[Opening Provided information section]
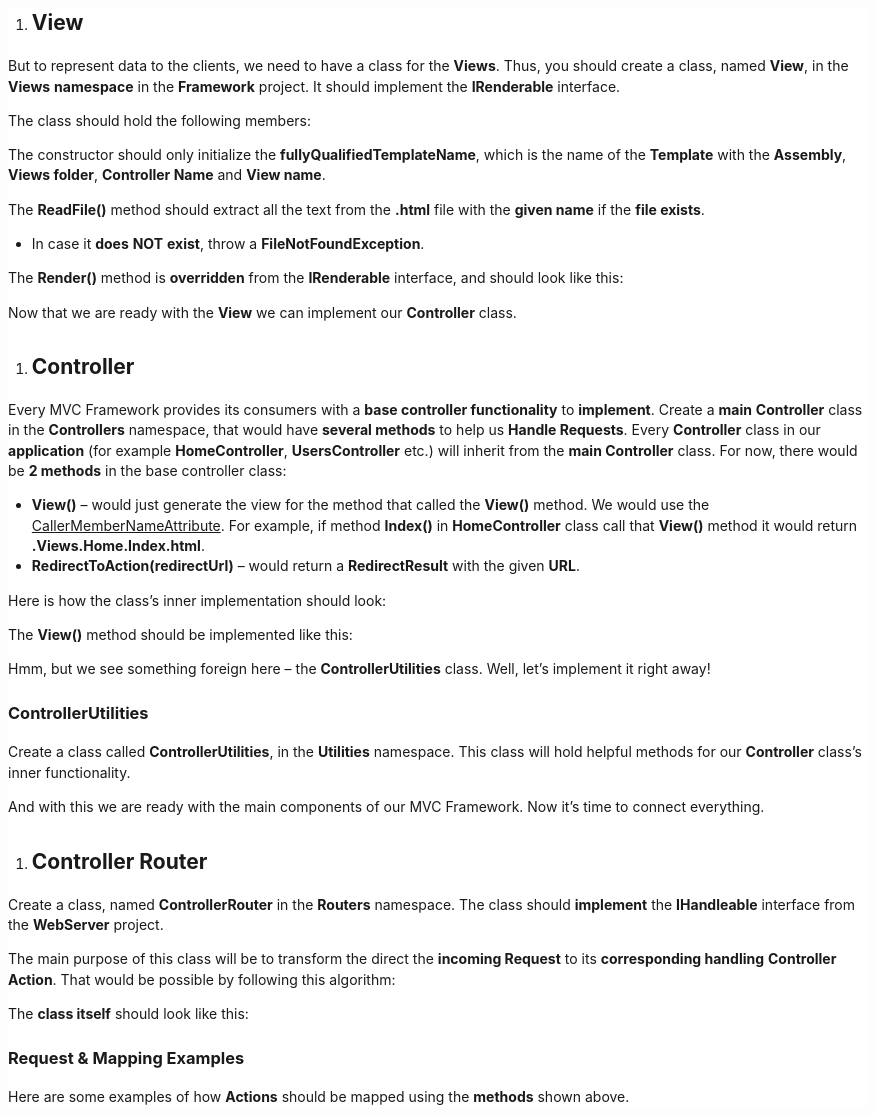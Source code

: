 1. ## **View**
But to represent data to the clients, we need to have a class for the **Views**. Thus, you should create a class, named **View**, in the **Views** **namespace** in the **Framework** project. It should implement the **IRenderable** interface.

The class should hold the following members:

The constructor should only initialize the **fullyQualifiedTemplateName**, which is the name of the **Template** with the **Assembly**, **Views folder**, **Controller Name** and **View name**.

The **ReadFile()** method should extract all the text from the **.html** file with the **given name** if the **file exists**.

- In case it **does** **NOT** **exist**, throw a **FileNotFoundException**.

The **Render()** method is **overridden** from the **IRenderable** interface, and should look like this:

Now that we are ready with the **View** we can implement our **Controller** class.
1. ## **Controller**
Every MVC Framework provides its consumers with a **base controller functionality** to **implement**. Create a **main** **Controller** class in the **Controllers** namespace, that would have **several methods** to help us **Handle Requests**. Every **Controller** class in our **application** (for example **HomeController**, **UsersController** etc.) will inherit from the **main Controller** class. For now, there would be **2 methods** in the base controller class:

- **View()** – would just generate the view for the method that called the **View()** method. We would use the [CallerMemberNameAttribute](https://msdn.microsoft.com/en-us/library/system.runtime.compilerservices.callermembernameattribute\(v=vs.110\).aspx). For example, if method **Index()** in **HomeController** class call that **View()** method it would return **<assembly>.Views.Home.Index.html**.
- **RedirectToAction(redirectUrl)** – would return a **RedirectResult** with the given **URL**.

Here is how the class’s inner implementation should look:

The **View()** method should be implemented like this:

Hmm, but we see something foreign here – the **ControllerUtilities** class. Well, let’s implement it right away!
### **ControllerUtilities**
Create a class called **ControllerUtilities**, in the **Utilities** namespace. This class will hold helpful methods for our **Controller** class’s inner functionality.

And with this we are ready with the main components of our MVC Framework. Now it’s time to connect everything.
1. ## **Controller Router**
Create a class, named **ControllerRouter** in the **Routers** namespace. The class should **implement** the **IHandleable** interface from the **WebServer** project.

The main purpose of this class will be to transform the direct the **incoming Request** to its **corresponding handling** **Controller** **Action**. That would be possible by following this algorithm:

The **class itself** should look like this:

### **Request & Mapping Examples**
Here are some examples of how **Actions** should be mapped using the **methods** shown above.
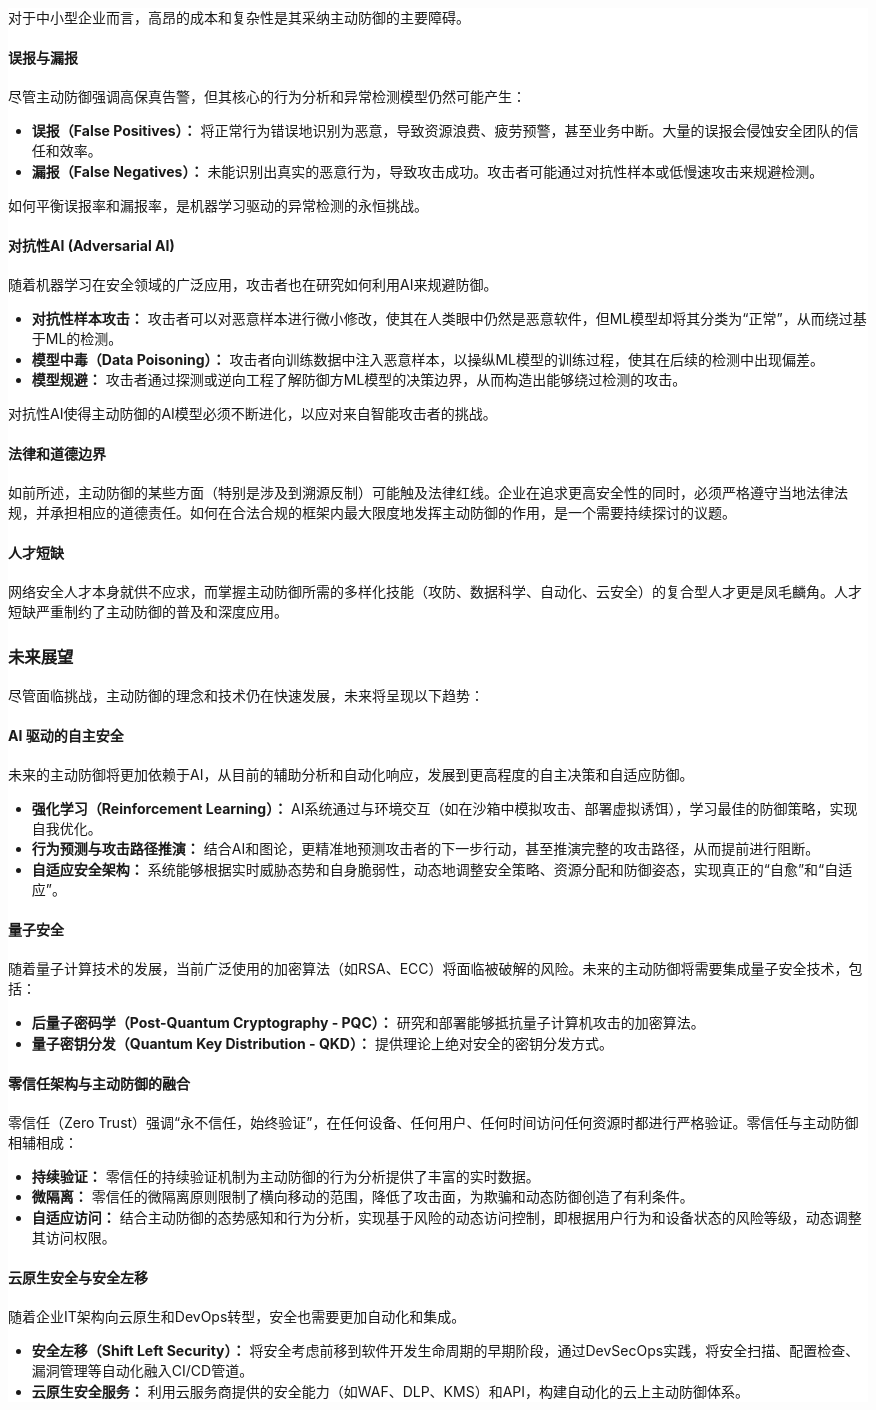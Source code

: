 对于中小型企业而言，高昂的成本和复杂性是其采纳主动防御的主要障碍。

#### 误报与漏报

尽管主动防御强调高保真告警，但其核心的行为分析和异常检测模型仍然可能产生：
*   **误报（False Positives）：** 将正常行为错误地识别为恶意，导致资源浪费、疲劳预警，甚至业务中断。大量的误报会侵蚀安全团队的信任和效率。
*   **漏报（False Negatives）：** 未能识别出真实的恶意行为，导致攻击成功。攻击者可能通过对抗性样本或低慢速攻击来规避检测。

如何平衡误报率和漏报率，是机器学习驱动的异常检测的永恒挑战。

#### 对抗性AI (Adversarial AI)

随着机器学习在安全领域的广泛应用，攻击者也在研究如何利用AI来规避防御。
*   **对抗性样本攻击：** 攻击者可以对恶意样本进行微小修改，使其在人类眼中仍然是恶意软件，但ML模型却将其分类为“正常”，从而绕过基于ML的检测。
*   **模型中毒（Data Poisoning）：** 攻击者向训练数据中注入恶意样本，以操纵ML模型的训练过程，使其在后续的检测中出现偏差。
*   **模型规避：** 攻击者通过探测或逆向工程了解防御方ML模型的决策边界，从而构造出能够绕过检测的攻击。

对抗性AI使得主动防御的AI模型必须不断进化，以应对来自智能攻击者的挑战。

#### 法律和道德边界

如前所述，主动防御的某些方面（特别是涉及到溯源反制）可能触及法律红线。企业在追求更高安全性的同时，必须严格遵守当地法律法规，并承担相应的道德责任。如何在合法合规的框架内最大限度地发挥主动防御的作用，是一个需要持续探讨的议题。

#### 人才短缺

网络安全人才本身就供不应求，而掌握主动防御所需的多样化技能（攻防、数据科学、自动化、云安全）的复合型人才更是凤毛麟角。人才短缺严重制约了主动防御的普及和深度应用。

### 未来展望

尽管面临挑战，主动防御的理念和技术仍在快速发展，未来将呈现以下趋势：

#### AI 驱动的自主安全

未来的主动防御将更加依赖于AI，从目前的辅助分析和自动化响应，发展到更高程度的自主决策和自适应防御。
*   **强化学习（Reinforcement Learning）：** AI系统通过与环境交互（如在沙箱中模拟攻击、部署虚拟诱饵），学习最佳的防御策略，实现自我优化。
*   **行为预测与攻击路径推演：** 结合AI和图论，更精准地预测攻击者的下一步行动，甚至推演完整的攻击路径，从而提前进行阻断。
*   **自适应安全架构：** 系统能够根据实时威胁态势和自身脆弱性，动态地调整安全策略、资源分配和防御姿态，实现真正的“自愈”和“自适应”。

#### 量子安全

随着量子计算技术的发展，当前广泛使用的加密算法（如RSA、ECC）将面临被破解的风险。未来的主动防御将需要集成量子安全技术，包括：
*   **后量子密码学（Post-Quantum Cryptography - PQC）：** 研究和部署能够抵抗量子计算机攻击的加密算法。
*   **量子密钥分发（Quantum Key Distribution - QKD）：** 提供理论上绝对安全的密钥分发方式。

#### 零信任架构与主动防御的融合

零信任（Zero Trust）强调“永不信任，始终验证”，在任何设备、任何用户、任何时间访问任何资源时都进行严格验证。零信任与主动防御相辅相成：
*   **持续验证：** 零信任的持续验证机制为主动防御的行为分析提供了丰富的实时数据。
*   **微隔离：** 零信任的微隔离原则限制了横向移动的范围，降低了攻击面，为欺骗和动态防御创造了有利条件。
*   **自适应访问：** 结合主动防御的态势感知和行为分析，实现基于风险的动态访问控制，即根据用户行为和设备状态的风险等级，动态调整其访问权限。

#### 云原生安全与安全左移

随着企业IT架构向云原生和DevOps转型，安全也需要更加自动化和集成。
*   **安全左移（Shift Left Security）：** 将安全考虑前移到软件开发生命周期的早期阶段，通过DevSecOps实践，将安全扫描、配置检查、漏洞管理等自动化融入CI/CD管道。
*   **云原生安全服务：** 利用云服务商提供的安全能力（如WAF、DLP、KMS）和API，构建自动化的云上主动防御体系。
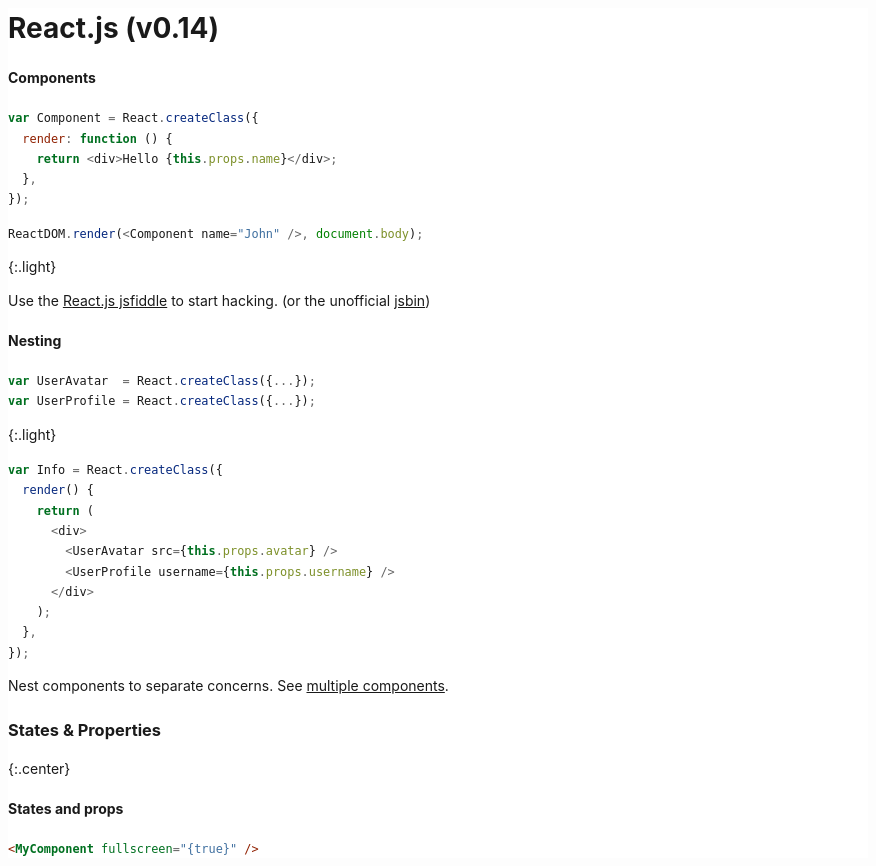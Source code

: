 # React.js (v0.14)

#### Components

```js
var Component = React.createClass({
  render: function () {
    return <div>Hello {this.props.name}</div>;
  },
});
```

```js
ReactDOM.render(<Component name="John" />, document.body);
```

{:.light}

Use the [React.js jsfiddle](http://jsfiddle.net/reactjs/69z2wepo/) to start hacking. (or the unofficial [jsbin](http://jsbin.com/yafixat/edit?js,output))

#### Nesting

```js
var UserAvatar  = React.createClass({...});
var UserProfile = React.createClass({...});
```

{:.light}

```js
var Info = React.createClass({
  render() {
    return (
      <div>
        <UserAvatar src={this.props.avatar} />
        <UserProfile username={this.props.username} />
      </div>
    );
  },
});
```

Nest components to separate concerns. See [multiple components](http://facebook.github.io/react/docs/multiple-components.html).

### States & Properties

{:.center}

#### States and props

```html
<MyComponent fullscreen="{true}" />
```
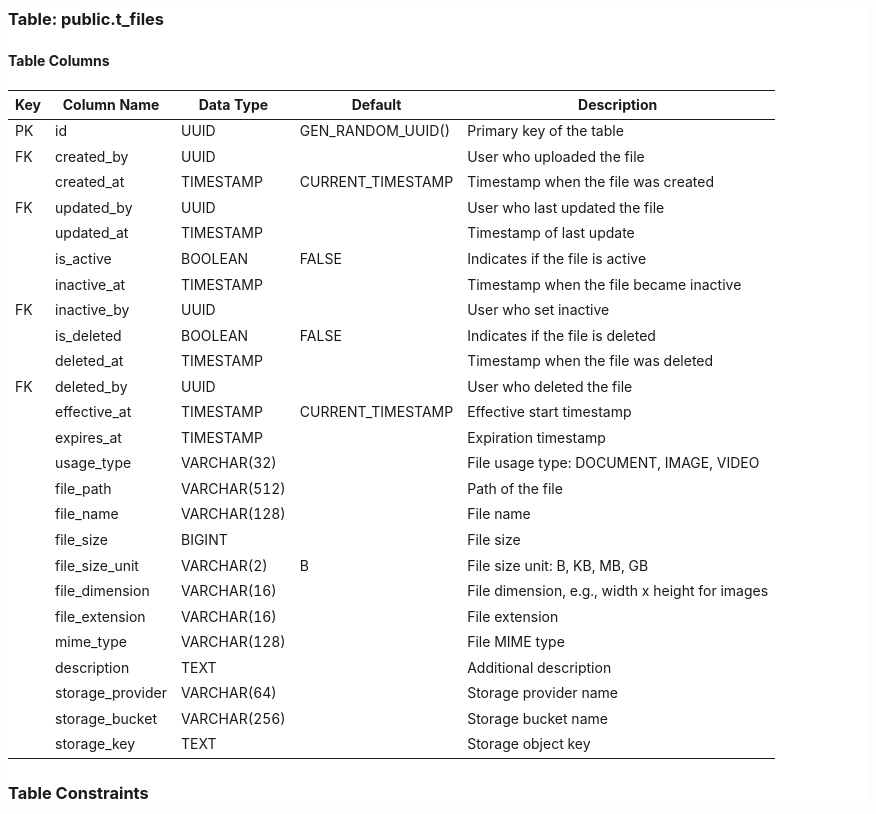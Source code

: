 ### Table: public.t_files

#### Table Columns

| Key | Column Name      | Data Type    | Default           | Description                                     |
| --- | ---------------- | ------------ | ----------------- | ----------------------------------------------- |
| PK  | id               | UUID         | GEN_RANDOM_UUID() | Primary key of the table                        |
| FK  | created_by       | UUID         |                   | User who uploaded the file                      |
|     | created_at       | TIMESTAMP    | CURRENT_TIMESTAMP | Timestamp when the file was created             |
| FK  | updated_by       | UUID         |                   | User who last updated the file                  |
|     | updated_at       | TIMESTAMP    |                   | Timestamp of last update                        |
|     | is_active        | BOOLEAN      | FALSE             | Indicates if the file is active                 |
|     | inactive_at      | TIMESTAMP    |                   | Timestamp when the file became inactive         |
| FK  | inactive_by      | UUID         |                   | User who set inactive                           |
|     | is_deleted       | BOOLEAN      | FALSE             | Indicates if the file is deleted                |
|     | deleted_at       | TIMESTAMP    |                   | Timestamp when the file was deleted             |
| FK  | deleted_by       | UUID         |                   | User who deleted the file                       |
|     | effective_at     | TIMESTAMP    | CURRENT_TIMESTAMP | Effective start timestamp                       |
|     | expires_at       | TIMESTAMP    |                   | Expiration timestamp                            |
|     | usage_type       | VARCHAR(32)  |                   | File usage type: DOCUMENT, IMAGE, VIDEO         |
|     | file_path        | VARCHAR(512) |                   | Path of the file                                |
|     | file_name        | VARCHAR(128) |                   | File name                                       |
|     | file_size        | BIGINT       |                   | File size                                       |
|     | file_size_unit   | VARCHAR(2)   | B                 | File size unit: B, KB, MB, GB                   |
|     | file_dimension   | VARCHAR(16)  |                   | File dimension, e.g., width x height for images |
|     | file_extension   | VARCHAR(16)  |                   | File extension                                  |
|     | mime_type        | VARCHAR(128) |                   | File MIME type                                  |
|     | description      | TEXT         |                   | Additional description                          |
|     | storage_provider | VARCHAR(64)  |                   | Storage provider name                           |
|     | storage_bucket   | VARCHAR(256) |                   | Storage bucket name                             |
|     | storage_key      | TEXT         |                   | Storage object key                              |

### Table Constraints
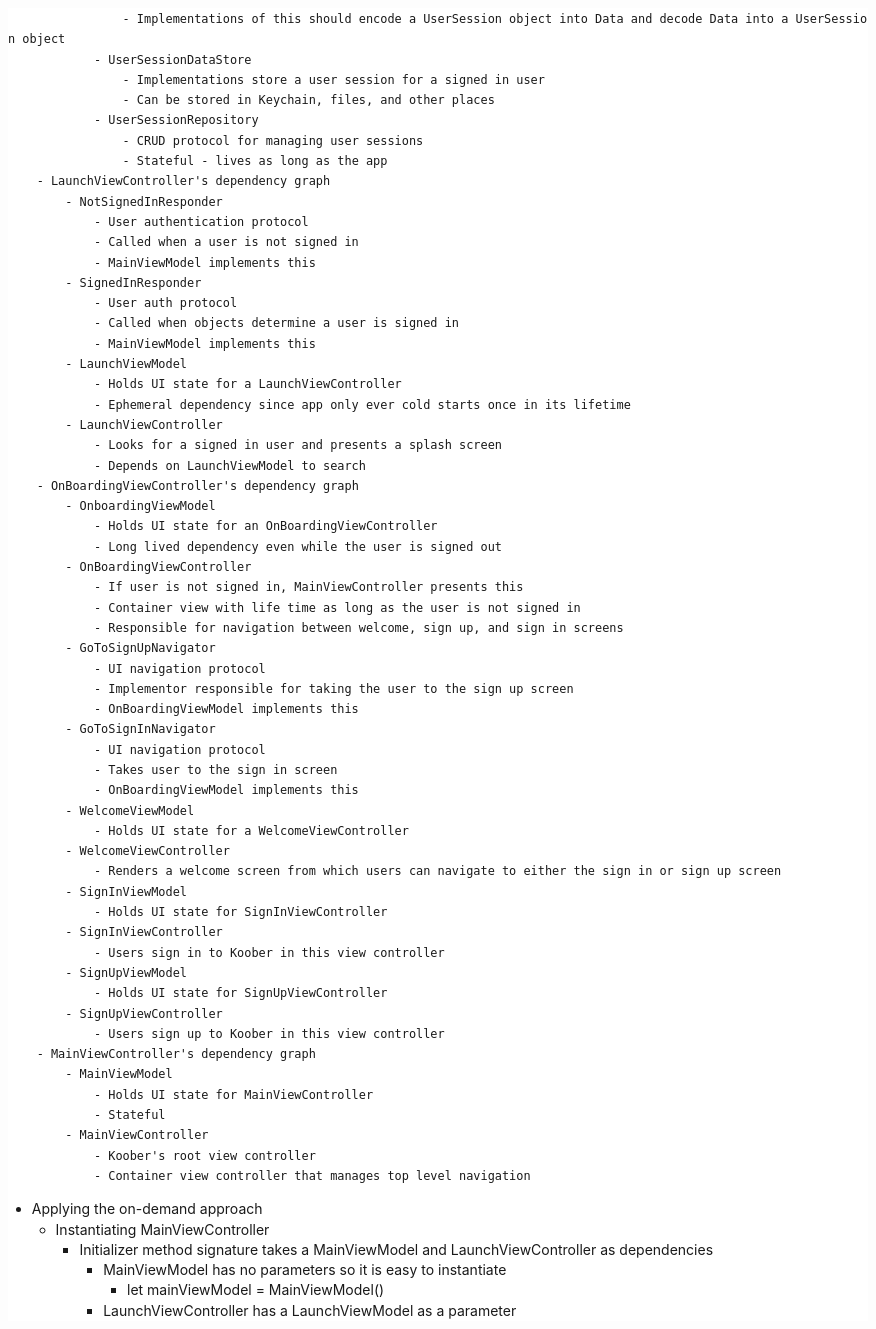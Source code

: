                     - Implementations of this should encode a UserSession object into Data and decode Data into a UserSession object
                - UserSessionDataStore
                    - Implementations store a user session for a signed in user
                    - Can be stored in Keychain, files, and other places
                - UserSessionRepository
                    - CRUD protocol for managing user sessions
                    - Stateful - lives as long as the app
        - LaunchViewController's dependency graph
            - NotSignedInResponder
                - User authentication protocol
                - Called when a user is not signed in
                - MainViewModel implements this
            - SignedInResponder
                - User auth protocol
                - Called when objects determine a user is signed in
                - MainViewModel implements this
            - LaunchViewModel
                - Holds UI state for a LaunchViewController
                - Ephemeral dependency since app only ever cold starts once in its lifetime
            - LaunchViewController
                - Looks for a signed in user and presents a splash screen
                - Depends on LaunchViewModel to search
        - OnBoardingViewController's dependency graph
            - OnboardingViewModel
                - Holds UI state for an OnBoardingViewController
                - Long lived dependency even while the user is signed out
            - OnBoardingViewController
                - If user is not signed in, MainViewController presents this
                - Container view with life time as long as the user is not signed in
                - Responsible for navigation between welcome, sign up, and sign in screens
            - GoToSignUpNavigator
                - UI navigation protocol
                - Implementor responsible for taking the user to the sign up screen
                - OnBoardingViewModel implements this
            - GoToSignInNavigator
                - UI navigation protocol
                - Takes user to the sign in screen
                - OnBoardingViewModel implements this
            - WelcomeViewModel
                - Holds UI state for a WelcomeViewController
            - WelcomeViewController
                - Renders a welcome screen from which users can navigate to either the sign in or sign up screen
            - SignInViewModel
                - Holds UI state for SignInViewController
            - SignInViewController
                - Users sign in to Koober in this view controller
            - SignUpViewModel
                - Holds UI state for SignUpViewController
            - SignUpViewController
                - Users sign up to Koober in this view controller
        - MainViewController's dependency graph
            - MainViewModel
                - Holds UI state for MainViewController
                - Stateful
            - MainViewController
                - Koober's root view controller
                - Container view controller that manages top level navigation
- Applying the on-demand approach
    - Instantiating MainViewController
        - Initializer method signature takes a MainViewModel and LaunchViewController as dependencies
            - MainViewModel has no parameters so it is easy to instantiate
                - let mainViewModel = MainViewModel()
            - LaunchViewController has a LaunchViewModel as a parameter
[Closing Provided information section]
Take the line that contains "- Implementor responsible" and every line after it in the material above. Set those lines down exactly and nothing more.

                - Implementor responsible for taking the user to the sign up screen
                - OnBoardingViewModel implements this
            - GoToSignInNavigator
                - UI navigation protocol
                - Takes user to the sign in screen
                - OnBoardingViewModel implements this
            - WelcomeViewModel
                - Holds UI state for a WelcomeViewController
            - WelcomeViewController
                - Renders a welcome screen from which users can navigate to either the sign in or sign up screen
            - SignInViewModel
                - Holds UI state for SignInViewController
            - SignInViewController
                - Users sign in to Koober in this view controller
            - SignUpViewModel
                - Holds UI state for SignUpViewController
            - SignUpViewController
                - Users sign up to Koober in this view controller
        - MainViewController's dependency graph
            - MainViewModel
                - Holds UI state for MainViewController
                - Stateful
            - MainViewController
                - Koober's root view controller
                - Container view controller that manages top level navigation
- Applying the on-demand approach
    - Instantiating MainViewController
        - Initializer method signature takes a MainViewModel and LaunchViewController as dependencies
            - MainViewModel has no parameters so it is easy to instantiate
                - let mainViewModel = MainViewModel()
            - LaunchViewController has a LaunchViewModel as a parameter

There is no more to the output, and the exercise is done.